Exercise description >>
Work through the entries below and show every line in which "ogni" is found.

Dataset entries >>
⟨

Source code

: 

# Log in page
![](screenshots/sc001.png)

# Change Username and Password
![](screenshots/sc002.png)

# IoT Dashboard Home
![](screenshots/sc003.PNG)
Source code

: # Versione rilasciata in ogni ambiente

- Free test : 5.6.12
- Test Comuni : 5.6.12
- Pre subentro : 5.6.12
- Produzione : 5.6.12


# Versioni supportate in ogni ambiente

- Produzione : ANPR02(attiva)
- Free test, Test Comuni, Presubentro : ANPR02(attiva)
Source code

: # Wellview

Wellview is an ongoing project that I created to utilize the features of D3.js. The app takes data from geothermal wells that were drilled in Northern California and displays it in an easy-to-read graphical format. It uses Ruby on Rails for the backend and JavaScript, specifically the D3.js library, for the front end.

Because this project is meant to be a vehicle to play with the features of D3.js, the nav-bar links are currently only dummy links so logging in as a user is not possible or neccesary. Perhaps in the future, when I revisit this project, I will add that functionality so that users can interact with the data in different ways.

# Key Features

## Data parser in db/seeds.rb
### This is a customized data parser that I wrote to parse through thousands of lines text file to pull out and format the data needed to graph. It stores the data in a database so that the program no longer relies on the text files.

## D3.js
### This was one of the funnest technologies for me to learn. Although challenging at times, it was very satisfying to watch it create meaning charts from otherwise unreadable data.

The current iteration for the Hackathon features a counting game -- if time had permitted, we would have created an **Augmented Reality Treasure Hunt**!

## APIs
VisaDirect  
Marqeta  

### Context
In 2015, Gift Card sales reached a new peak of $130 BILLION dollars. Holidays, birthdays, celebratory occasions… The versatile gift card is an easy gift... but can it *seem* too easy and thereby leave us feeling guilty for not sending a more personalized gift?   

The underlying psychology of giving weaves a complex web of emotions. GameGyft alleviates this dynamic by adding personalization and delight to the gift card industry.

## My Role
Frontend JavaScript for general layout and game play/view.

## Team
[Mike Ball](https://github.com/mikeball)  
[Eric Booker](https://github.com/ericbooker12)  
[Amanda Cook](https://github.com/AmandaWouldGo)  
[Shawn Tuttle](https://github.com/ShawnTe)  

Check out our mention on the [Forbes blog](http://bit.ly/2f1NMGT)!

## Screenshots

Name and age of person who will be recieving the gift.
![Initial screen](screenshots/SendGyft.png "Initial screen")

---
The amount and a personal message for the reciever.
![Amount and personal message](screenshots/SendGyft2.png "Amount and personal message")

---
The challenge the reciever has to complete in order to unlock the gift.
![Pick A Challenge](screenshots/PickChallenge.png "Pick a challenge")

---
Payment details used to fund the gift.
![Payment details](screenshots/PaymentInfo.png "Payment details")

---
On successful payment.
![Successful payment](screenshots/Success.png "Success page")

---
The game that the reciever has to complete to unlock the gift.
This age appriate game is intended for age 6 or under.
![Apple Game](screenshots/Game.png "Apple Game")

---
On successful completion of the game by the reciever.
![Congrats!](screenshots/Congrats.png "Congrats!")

⟩

Task response >>
: # Versione rilasciata in ogni ambiente
# Versioni supportate in ogni ambiente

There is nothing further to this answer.